U.S. District Judge Jorge L. Alonso issued his memorandum opinion and order Dec. 22, responding to the request of Lynn Jean Pieksma, who was a mortgage banker at Bridgeview’s office in Irvine, Calif., from March through September 2013. She’d accused the bank of violating the Fair Labor Standards Act by failing to properly pay loan officers minimum wage or overtime for time worked off the clock, as well as allegedly illegally deducting minimum wage and overtime compensation from paid commissions. 

The class would include anyone who worked as a non-exempt loan officer for the bank over the preceding three years; attorneys at Rowdy Meeks Legal Group LLC of Leawood, Kan., would be appointed class counsel. At the time of her filing, 15 similarly situated loan officers from four Bridgeview offices filed consent petitions to join as plaintiffs. 

In its motion to strike the plaintiffs’ declarations, Bridgeview stated it paid overtime to Pieksma and many of the opt-in plaintiffs. It said that between January 2013 and August 2015, its loan officers earned nearly $600,000 in overtime compensation and that in 2015 more than a third of loan officers reported working overtime hours. 

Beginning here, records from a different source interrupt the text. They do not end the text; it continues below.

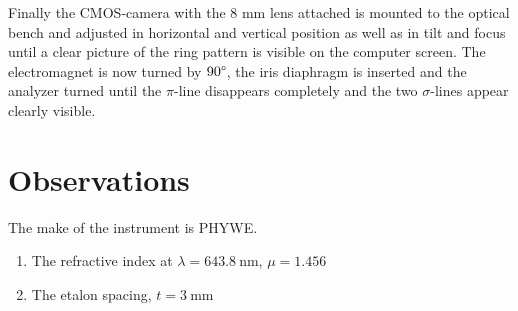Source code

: \documentclass[%
 reprint,
nofootinbib,
 amsmath,amssymb,
 aps,
floatfix,
]{revtex4-2}
\begin{document}
    \par
    Finally the CMOS-camera with the 8 mm lens attached is mounted to the optical bench and adjusted in horizontal and vertical position as well as in tilt and focus until a clear picture of the ring pattern is visible on the computer screen. The electromagnet is now turned by $90 \degree$, the iris diaphragm is inserted and the analyzer turned until the $\pi$-line disappears completely and the two $\sigma$-lines appear clearly visible.

    

\section{Observations}
    The make of the instrument is PHYWE.
    \begin{enumerate}
        \item The refractive index at $\lambda = \SI{643.8}{\nano \metre}$, $\mu = 1.456$
        \item The etalon spacing, $t = \SI{3}{\milli \metre}$
    \end{enumerate}
\end{document}
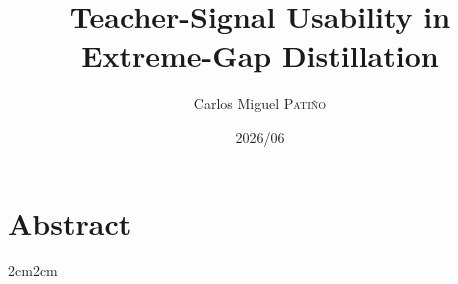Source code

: \documentclass{mscaithesis}  %
\title{Teacher-Signal Usability in\\ Extreme-Gap Distillation}
\date{2026/06}
\author{Carlos Miguel \textsc{Patiño}}
\begin{document}
\maketitle

\frontmatter
        \chapter*{Abstract}
                \begin{adjustwidth}{2cm}{2cm}
                        
                \end{adjustwidth}

\tableofcontents

\listoffigures

\listoftables

\setlength{\parskip}{5pt}




\mainmatter
        
        
        
        
        
        




\appendix
        
\end{document}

Bridgeview said Pieksma’s complaint involved claims that were “boilerplate, conclusory attorney-drafted statements that lack specificity and are at times contradictory.” The bank argued it should have the chance to depose affected loan officers, obtain answers to information collected during discovery and submit an additional briefing before the judge ruled on the motion for class certification. 

Alonso noted Pieksma’s complaint included 13 “nearly identical declarations, except for personal identifiers, from (loan officers) in three different offices and managers from a fourth,” all indicating Bridgeview corporate officials passed on information during training session indicating loan officers usually worked more than 40 hours a week without overtime pay. They also said “managers discouraged them from reporting all of their overtime hours, that they regularly worked ‘off the clock,’ and that they did not fully report all of the hours they worked.” 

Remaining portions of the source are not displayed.